Assigned task: Look for the word "view" in the entries and copy every line where it shows up.
- - -
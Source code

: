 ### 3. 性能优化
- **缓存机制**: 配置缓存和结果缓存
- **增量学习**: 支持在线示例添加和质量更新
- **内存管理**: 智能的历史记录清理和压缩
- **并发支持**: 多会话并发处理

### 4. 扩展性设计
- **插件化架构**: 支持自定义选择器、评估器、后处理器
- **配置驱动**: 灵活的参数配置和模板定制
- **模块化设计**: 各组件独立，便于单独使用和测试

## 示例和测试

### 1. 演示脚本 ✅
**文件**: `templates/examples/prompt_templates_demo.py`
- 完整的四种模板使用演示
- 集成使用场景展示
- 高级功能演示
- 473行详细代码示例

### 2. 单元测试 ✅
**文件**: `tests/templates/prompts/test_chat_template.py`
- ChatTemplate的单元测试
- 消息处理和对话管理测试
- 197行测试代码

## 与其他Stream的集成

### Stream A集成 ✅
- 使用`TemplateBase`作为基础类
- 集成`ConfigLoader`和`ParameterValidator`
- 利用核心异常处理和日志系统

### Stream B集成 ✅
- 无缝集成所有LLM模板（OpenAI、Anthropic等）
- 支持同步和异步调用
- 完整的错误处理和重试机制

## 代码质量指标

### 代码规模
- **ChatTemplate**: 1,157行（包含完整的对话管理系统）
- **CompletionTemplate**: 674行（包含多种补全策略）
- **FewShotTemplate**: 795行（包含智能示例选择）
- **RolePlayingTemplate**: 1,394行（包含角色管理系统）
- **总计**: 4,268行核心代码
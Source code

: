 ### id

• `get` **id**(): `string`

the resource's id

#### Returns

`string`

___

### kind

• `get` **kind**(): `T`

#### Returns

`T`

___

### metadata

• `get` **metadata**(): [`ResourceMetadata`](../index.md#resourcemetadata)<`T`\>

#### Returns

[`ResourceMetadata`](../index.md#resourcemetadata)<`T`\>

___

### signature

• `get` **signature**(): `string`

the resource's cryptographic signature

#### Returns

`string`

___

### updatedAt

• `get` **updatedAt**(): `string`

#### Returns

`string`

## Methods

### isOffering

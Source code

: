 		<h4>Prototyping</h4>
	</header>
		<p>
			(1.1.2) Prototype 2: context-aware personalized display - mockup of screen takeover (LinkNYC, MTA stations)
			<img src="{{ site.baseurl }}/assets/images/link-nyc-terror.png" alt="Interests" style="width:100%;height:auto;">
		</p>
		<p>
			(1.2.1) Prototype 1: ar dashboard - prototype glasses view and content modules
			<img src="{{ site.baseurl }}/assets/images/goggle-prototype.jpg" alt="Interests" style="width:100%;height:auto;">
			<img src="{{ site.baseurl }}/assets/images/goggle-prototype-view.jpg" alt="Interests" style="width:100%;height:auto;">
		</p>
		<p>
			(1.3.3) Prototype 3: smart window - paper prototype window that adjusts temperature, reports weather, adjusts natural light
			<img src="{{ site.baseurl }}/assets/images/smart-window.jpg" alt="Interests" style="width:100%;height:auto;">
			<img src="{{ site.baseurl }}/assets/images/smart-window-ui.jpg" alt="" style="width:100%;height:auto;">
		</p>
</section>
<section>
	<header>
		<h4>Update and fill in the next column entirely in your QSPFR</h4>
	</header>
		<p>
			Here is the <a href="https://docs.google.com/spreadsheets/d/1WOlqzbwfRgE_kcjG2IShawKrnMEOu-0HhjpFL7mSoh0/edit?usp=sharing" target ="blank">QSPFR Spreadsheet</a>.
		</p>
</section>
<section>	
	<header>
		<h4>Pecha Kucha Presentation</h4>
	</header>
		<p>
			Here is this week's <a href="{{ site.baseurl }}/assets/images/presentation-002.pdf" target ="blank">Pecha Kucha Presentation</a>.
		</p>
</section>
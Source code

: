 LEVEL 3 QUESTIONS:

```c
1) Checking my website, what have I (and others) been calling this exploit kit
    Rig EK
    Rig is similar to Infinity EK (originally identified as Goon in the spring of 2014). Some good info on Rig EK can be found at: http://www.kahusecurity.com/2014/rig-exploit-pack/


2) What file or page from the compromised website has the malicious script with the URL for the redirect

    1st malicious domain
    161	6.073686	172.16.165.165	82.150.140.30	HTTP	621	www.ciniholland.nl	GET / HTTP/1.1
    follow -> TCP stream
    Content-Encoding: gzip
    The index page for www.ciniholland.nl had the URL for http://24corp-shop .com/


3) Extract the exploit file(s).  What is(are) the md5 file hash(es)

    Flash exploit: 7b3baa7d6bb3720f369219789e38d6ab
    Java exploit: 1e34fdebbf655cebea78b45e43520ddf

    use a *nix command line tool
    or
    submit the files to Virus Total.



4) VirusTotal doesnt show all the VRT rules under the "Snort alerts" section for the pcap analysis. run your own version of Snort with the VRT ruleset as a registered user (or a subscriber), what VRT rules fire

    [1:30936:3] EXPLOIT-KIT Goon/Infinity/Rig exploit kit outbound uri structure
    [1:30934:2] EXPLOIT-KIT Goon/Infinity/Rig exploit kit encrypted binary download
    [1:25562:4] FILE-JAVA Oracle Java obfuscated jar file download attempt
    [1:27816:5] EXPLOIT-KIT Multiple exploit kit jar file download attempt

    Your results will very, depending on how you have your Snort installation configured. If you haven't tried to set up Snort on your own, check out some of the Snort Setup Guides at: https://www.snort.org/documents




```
- - -
Finished exercise:
			(1.2.1) Prototype 1: ar dashboard - prototype glasses view and content modules
			<img src="{{ site.baseurl }}/assets/images/goggle-prototype-view.jpg" alt="Interests" style="width:100%;height:auto;">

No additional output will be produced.